* **Task objective**
Only lines holding the word "that" are wanted. Copy them from the listing below.
──────── Records to process ────────
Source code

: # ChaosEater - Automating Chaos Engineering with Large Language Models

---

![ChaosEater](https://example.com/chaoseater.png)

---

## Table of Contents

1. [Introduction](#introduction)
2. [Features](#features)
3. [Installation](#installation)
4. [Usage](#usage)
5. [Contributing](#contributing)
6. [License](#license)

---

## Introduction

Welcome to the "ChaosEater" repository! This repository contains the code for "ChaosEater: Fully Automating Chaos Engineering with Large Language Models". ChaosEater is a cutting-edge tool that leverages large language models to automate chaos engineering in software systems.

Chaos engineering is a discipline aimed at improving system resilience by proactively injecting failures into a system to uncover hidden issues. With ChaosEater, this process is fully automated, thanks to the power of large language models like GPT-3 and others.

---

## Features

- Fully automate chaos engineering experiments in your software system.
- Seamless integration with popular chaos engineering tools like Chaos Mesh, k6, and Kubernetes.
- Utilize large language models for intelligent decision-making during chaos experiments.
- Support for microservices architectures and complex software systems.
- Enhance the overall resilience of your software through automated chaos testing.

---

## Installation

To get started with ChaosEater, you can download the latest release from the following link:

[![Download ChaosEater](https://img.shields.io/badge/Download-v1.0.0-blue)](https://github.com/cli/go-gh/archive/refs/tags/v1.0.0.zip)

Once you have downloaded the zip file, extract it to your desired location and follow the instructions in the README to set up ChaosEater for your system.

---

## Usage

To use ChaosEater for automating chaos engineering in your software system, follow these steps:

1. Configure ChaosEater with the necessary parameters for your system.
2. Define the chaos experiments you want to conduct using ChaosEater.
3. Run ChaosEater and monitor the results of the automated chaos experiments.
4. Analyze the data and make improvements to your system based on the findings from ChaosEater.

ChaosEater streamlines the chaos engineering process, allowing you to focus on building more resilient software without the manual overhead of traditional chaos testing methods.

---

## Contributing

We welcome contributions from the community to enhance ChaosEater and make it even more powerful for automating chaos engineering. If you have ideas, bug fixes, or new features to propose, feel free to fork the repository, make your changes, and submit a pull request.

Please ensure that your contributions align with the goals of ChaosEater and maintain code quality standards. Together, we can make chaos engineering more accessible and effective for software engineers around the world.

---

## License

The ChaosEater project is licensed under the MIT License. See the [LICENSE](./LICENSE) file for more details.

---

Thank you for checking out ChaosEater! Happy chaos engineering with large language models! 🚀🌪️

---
────────
* **Solution to this task**
Welcome to the "ChaosEater" repository! This repository contains the code for "ChaosEater: Fully Automating Chaos Engineering with Large Language Models". ChaosEater is a cutting-edge tool that leverages large language models to automate chaos engineering in software systems.
Please ensure that your contributions align with the goals of ChaosEater and maintain code quality standards. Together, we can make chaos engineering more accessible and effective for software engineers around the world.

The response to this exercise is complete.